Certainly depends on your definition of sports, but...
Are there sports that are uniquely cooperative? YES
I can think of several examples where a team accomplished a goal of sport that was not exclusively against an opponent.
Edmund Hillary and Tenzing Norgay were the first confirmed climbers of Mt. Everest in 1953
Any time a team climbs a mountain, circumnavigates the globe or rows across a body of water - this is a cooperative sport. If you remove the constraint of first or fastest, it becomes non-competitive. (Conversely you could make a game like pandemic competitive by having teams see who can complete it fastest)
For a silly example:
Highest trampoline bounce (team) - You could argue they are competing against the previous record holders, but I'd argue they are competing against gravity.
Are there very popular cooperative sports today? YES
The ones mentioned earlier, but any action sport where teams work together to accomplish a goal - Think endurance sports, group activities that conquer nature, or other team building exercises like Ropes Courses.

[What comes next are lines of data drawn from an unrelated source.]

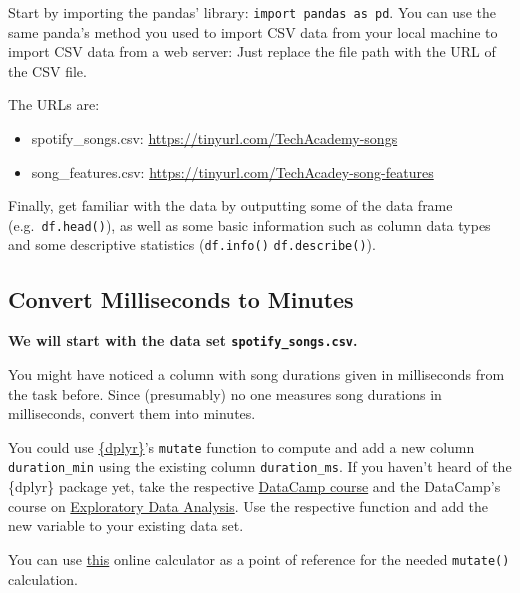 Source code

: \documentclass[
  11pt,
]{book}
\providecommand{\tightlist}{%
  \setlength{\itemsep}{0pt}\setlength{\parskip}{0pt}}
\newenvironment{tips}[1]
  {
  \begin{itemize}
  \footnotesize
  \renewcommand{\labelitemi}{
    \raisebox{-.7\height}[0pt][0pt]{
      {\setkeys{Gin}{width=3em,keepaspectratio}
        \texttt{[image: images/\#1.png]}}
    }
  }
  \setlength{\fboxsep}{1em}
  \begin{rbox}
  \item
  }
  {
  \end{rbox}
  \end{itemize}
  }
\newenvironment{tipsp}[1]
  {
  \begin{itemize}
  \footnotesize
  \renewcommand{\labelitemi}{
    \raisebox{-.7\height}[0pt][0pt]{
      {\setkeys{Gin}{width=3em,keepaspectratio}
        \texttt{[image: images/\#1.png]}}
    }
  }
  \setlength{\fboxsep}{1em}
  \begin{pbox}
  \item
  }
  {
  \end{pbox}
  \end{itemize}
  }
\begin{document}
\begin{tipsp}p

Start by importing the pandas' library: \texttt{import\ pandas\ as\ pd}.
You can use the same panda's method you used to import CSV data from your local machine to import CSV data from a web server: Just replace the file path with the URL of the CSV file.

The URLs are:

\begin{itemize}
\tightlist
\item
  spotify\_songs.csv: \url{https://tinyurl.com/TechAcademy-songs}
\item
  song\_features.csv: \url{https://tinyurl.com/TechAcadey-song-features}
\end{itemize}

Finally, get familiar with the data by outputting some of the data frame (e.g.~\texttt{df.head()}), as well as some basic information such as column data types and some descriptive statistics (\texttt{df.info()} \texttt{df.describe()}).

\end{tipsp}

\hypertarget{convert-milliseconds-to-minutes}{%
\subsection{Convert Milliseconds to Minutes}\label{convert-milliseconds-to-minutes}}

\textbf{We will start with the data set \texttt{spotify\_songs.csv}.}

You might have noticed a column with song durations given in milliseconds from the task before. Since (presumably) no one measures song durations in milliseconds, convert them into minutes.

\begin{tips}r

You could use \href{https://dplyr.tidyverse.org/index.html}{\{dplyr\}}'s \texttt{mutate} function to compute and add a new column \texttt{duration\_min} using the existing column \texttt{duration\_ms}. If you haven't heard of the \{dplyr\} package yet, take the respective \href{https://www.datacamp.com/courses/data-manipulation-with-dplyr}{DataCamp course} and the DataCamp's course on \href{https://www.datacamp.com/courses/exploratory-data-analysis}{Exploratory Data Analysis}. Use the respective function and add the new variable to your existing data set.

You can use \href{https://www.timecalculator.net/milliseconds-to-minutes}{this} online calculator as a point of reference for the needed \texttt{mutate()} calculation.

\end{tips}
\end{document}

Were cooperative sports more popular at some point in our history? HARD TO SAY DEFINITIVELY
Because this is not an established category of sport, it's hard to say that one time period showed more popularity - we can probably say that these types of activities where there is no competition require both time and money - as such these activities were probably limited to the ultra-rich in the past or those that funded such feats. Today people have considerably more leisure time. According to The Federal Reserve Bank of St. Louis, "Americans appear to be working less. Numerous economic studies suggest that the number of hours that the average American works in a year has fallen by about 550 hours from 1900 to 2005." This suggests that modern people have more time to partake in such activities.